* _DATA TO EXAMINE_:
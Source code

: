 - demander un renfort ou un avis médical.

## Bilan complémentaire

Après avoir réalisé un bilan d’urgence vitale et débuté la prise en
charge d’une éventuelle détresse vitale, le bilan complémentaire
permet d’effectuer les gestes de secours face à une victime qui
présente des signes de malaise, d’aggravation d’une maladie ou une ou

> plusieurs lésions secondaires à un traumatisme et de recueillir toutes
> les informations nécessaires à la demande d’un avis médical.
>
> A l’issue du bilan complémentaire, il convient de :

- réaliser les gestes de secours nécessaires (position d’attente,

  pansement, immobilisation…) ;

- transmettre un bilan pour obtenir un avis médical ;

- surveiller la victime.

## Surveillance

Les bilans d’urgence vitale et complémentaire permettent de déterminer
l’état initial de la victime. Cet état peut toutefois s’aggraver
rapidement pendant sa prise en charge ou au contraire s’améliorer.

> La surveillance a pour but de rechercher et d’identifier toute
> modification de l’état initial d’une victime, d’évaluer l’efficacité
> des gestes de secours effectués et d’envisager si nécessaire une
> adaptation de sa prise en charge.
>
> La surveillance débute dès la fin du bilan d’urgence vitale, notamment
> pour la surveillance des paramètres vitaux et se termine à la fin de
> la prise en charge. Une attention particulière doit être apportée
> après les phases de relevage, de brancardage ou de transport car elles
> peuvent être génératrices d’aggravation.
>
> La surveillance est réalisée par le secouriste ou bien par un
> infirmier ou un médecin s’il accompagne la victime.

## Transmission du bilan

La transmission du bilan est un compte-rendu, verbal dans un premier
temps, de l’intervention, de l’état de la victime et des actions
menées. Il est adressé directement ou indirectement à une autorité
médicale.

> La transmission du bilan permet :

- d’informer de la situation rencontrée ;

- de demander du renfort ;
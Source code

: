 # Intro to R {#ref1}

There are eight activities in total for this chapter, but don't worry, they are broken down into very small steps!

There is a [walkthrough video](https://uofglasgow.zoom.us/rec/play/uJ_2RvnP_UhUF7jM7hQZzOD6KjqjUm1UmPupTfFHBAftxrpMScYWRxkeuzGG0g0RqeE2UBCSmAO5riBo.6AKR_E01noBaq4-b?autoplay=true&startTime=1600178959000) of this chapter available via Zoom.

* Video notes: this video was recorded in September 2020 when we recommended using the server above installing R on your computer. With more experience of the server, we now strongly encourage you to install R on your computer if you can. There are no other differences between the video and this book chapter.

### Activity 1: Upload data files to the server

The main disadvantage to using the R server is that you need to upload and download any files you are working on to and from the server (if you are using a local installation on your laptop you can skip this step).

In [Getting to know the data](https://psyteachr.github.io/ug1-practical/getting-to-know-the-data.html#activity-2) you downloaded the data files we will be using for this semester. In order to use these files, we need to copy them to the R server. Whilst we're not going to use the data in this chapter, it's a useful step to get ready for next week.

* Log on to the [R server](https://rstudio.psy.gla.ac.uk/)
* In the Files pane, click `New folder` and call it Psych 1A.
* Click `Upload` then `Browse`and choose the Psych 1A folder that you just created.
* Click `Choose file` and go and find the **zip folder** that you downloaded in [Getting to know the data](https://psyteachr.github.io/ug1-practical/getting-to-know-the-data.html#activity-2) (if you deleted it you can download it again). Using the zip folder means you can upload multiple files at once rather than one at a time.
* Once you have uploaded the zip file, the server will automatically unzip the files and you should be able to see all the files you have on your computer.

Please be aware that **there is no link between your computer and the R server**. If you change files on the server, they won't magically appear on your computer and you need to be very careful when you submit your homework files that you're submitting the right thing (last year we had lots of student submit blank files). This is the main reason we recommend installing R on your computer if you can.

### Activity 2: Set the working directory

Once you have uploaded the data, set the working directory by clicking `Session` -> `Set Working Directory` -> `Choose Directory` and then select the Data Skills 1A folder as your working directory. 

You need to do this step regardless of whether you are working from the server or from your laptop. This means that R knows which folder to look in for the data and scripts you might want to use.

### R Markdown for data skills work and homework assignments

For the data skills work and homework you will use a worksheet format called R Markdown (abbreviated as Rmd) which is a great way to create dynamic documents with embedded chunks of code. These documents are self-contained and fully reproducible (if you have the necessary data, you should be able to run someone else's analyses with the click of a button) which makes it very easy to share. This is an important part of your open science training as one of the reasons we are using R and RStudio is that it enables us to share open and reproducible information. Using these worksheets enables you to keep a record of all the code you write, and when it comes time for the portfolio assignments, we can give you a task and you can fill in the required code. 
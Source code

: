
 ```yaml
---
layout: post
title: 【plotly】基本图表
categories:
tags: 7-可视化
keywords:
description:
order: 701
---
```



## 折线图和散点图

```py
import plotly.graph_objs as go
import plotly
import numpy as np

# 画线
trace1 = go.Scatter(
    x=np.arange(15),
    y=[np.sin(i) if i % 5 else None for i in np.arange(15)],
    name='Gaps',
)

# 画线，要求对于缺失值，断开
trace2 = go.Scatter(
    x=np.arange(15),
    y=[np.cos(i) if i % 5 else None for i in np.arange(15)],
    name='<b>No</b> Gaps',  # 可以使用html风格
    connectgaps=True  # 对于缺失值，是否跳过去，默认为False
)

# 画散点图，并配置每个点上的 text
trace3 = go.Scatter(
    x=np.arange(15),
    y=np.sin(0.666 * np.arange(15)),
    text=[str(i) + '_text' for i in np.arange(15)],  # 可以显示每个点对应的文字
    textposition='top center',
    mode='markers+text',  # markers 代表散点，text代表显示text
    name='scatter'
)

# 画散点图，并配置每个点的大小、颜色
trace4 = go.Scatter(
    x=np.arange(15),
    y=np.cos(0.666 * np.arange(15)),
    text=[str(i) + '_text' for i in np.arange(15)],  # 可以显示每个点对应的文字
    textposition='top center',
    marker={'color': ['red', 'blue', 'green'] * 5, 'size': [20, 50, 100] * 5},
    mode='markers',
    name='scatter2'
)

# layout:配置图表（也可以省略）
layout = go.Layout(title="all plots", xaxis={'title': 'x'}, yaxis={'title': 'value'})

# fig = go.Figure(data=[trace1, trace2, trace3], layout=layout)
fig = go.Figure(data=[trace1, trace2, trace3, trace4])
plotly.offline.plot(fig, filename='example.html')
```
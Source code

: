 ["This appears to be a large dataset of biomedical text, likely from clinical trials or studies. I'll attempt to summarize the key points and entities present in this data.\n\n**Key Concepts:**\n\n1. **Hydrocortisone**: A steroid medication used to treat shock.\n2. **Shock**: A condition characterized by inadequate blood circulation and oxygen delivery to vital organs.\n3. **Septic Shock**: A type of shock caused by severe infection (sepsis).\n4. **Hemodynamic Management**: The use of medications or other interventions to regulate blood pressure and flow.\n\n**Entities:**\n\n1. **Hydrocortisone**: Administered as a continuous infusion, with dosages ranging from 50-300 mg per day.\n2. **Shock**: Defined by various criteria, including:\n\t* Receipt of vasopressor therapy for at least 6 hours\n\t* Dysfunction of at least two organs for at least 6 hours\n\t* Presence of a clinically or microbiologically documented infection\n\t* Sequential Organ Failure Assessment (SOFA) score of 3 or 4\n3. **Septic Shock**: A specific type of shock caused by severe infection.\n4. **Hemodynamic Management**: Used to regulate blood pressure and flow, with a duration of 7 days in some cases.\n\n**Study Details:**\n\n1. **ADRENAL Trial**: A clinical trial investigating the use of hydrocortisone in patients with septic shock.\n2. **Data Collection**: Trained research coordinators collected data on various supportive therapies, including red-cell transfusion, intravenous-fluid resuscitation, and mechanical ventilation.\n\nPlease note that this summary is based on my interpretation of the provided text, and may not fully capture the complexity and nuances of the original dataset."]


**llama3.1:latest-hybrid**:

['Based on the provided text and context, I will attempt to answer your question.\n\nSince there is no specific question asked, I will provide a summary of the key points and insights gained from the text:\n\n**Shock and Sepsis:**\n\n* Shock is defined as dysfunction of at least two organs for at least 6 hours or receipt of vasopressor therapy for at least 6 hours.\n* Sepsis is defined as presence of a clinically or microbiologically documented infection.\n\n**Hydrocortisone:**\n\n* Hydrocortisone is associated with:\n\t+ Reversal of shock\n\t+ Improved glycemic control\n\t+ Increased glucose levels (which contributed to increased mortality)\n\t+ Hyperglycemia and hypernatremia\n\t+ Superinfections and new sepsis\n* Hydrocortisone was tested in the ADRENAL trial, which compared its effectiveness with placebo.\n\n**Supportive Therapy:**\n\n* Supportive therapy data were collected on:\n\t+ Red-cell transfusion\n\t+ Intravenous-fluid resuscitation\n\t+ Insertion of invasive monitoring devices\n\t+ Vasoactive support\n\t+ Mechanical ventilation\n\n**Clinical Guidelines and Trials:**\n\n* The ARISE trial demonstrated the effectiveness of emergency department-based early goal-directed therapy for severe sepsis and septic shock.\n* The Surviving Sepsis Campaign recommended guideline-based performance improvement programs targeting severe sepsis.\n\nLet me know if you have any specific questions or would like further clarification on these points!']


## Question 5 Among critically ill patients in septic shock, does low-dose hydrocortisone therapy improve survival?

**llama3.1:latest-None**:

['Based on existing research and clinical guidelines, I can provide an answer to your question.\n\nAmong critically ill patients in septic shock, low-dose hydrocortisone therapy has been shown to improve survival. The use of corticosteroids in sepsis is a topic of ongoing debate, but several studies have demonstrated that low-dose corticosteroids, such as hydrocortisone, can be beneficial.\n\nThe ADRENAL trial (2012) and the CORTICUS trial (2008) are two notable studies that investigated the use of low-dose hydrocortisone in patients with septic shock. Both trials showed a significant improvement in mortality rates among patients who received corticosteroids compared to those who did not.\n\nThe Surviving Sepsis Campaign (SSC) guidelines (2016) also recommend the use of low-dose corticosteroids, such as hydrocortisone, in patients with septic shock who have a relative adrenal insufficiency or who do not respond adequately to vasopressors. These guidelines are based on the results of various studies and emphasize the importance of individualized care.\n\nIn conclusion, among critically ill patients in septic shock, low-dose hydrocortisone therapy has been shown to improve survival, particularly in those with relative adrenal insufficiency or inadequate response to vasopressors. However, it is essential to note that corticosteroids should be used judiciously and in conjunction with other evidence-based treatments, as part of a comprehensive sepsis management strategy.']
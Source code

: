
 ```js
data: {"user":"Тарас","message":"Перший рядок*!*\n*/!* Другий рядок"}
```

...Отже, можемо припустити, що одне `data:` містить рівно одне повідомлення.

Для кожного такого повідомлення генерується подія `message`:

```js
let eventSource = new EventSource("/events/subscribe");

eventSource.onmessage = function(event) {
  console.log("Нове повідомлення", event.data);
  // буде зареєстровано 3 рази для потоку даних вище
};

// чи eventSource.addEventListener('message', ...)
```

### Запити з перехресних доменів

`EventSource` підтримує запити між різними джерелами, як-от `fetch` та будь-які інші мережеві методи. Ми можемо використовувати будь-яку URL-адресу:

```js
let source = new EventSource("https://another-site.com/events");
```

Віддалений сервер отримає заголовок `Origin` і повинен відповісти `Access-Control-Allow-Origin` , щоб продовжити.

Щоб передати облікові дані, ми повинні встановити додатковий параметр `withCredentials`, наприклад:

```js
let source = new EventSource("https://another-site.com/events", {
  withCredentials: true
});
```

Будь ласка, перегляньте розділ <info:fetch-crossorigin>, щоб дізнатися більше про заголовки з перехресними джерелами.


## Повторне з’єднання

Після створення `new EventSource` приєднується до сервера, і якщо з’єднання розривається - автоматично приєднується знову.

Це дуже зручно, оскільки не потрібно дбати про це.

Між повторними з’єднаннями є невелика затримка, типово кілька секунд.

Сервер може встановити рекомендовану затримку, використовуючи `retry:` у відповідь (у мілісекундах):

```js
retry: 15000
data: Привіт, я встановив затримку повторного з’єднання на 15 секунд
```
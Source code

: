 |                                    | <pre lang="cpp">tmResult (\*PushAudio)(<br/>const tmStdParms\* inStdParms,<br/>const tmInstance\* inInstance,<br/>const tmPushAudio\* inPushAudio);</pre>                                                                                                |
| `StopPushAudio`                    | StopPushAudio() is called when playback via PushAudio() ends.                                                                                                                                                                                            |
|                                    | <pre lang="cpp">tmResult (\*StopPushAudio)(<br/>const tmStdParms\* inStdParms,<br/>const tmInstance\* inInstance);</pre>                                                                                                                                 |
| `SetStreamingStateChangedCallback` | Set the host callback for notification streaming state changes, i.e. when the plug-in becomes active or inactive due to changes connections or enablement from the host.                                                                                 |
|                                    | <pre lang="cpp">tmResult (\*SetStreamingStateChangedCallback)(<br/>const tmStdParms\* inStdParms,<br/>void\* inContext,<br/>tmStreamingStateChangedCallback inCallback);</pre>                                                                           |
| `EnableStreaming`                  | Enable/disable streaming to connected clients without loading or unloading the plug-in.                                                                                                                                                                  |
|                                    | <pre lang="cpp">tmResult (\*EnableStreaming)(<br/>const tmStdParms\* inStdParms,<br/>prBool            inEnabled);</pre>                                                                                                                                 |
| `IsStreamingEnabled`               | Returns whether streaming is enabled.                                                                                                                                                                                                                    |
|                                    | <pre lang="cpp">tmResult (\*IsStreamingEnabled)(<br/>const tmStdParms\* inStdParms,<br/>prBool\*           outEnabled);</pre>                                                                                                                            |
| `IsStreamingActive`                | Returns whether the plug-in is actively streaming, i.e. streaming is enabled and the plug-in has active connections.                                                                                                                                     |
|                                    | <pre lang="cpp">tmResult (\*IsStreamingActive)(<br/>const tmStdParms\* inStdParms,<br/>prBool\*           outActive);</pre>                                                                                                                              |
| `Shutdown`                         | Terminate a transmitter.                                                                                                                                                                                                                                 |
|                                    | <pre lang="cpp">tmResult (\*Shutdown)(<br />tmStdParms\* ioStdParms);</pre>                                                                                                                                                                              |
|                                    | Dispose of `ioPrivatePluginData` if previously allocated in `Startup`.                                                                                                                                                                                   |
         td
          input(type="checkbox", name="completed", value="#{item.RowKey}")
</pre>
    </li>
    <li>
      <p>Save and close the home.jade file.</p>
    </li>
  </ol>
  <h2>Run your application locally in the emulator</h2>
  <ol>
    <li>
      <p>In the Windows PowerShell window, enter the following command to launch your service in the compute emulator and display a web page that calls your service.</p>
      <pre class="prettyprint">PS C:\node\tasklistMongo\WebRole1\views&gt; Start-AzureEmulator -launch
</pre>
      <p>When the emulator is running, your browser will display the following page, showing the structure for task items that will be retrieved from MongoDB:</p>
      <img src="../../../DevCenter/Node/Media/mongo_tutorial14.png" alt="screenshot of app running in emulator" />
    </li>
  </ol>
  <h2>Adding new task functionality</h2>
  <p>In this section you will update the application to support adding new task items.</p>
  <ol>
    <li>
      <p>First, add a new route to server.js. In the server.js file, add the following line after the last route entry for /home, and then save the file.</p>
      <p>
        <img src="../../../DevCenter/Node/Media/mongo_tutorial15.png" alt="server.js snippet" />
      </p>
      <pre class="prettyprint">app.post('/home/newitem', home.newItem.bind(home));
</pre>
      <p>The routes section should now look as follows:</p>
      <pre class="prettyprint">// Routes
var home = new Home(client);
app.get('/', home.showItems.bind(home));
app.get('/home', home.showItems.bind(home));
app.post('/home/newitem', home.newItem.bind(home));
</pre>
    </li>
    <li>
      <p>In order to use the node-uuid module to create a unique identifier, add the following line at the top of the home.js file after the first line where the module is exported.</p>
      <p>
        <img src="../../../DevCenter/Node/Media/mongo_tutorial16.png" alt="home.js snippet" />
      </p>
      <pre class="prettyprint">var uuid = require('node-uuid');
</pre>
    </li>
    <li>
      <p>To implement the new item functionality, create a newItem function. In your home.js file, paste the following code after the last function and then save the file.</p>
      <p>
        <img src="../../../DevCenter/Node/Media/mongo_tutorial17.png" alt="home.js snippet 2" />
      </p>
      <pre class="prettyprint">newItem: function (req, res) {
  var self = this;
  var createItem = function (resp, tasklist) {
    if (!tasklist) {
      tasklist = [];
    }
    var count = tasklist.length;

* _WHAT IS EXPECTED_: Of the lines above, extract only those from the line with "temps, de l’intervention, de" to the line with "### Activity 1: Upload", both included, exactly as written.

* _SOLUTION TO THIS PROBLEM_:
temps, de l’intervention, de l’état de la victime et des actions
menées. Il est adressé directement ou indirectement à une autorité
médicale.

> La transmission du bilan permet :

- d’informer de la situation rencontrée ;

- de demander du renfort ;
Source code

: # Intro to R {#ref1}

There are eight activities in total for this chapter, but don't worry, they are broken down into very small steps!

There is a [walkthrough video](https://uofglasgow.zoom.us/rec/play/uJ_2RvnP_UhUF7jM7hQZzOD6KjqjUm1UmPupTfFHBAftxrpMScYWRxkeuzGG0g0RqeE2UBCSmAO5riBo.6AKR_E01noBaq4-b?autoplay=true&startTime=1600178959000) of this chapter available via Zoom.

* Video notes: this video was recorded in September 2020 when we recommended using the server above installing R on your computer. With more experience of the server, we now strongly encourage you to install R on your computer if you can. There are no other differences between the video and this book chapter.

### Activity 1: Upload data files to the server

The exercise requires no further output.